Mit der Aktion unterstützt die Frau des britischen Thronfolgers Prinz William die Royal Marsden Cancer Charity, eine Organisation, die Geld für Krebspatientinnen und Krebspatienten sammelt. Anfang 2024 hatte die Prinzessin eine Krebsdiagnose erhalten und sich anschließend einer Chemotherapie unterzogen. Inzwischen ist die Behandlung abgeschlossen. Um welche Art von Krebs es sich handelte, ist nicht bekannt. Wer sich der "National Three Peaks Challenge" stellt, erklimmt laut der Royal Marsden Cancer Charity innerhalb von 24 Stunden den Berg Ben Nevis in Schottland, den Scafell Pike in England und den Snowdon in Wales. Dabei legt man rund 40 Kilometer zurück und überwindet mehr als 3000 Höhenmeter.
WHO gibt Update zu Hantavirus-Ausbruch
Es gibt gute Nachrichten: Der Hantavirus-Ausbruch neigt sich nach Einschätzung der Weltgesundheitsorganisation (WHO) dem Ende zu. Das schrieb WHO-Chef Tedros Adhanom Ghebreyesus auf der Plattform X. Die Lage bleibe stabil. Alle Kontaktpersonen der beiden Fälle, die in Südafrika identifiziert worden seien, hätten ihre Nachbeobachtungszeit abgeschlossen, ohne dass weitere Fälle gemeldet worden seien. Auch in Spanien und den Niederlanden seien die Quarantäne- und Nachbeobachtungszeiten abgeschlossen. 30 Kontaktpersonen würden noch nachbeobachtet, hieß es weiter. Die Gesamtzahl der Fälle liege weiter bei 13, darunter drei Todesfälle.
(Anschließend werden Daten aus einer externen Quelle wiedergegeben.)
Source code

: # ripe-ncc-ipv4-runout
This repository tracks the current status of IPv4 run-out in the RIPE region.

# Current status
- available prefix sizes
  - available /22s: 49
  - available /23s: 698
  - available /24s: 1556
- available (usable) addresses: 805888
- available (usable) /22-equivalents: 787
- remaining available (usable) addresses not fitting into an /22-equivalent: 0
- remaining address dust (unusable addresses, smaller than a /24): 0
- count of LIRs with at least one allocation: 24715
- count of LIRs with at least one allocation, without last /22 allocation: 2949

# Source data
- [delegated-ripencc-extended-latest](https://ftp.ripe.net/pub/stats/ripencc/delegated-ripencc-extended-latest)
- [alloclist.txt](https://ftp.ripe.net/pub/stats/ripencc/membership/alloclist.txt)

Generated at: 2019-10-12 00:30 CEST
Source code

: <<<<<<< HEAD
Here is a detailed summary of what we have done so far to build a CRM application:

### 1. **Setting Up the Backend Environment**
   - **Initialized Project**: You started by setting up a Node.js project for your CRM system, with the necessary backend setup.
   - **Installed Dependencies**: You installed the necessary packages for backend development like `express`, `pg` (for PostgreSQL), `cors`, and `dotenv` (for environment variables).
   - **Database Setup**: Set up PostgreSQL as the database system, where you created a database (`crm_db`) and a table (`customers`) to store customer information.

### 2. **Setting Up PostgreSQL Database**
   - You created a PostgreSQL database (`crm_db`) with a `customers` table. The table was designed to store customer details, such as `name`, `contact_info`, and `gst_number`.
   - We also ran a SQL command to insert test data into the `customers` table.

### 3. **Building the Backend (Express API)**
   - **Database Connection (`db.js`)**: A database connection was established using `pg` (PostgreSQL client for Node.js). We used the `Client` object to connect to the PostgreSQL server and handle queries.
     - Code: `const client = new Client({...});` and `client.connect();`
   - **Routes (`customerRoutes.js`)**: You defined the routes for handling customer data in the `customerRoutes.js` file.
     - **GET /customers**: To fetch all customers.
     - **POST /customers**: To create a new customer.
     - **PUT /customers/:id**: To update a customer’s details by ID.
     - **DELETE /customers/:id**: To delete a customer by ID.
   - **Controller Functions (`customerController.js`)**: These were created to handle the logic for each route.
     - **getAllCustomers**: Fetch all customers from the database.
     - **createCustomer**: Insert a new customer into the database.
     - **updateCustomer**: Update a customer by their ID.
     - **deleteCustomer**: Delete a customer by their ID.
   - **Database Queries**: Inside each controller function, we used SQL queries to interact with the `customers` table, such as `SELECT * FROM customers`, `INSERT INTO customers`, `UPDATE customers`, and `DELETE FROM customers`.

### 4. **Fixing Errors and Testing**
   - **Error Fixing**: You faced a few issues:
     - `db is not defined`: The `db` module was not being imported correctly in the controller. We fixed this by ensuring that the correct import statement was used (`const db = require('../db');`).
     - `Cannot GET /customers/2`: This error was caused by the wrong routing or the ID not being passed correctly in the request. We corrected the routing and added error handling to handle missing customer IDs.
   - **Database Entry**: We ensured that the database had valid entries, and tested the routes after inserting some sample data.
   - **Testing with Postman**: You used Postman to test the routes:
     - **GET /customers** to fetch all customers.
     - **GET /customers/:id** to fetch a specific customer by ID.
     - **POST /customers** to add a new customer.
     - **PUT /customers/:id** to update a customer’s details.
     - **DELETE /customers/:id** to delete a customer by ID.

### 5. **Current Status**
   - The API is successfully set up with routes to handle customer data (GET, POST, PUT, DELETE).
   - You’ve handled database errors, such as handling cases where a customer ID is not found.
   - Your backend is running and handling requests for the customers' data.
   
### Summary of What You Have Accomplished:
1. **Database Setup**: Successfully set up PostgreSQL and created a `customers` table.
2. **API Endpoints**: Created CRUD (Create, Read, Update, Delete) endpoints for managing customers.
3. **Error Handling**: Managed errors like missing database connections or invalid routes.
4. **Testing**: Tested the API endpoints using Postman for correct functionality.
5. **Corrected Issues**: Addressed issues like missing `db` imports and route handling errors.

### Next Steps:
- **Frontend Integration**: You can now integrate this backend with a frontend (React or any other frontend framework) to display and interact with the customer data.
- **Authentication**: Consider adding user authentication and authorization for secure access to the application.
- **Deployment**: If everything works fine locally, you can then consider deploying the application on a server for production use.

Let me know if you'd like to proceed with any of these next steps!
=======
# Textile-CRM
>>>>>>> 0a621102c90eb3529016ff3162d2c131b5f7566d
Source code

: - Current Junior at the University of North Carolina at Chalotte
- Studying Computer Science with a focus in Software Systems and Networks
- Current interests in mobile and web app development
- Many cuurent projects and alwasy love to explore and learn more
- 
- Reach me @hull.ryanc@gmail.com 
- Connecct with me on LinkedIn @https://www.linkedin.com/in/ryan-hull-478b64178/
Auf einer in Argentinien begonnenen Kreuzfahrt des Schiffes "Hondius" der niederländischen Reederei Oceanwide Expeditions hatten sich mehrere Menschen mit dem Hantavirus - konkret mit dem südamerikanischen Andes-Typ des Virus - angesteckt. Das Andesvirus gilt als einziges Hantavirus, bei dem es vereinzelt auch Mensch-zu-Mensch-Übertragungen geben kann. Üblicherweise werden Hantaviren von Nagetieren übertragen, etwa durch Kotpartikel in aufgewirbeltem Staub.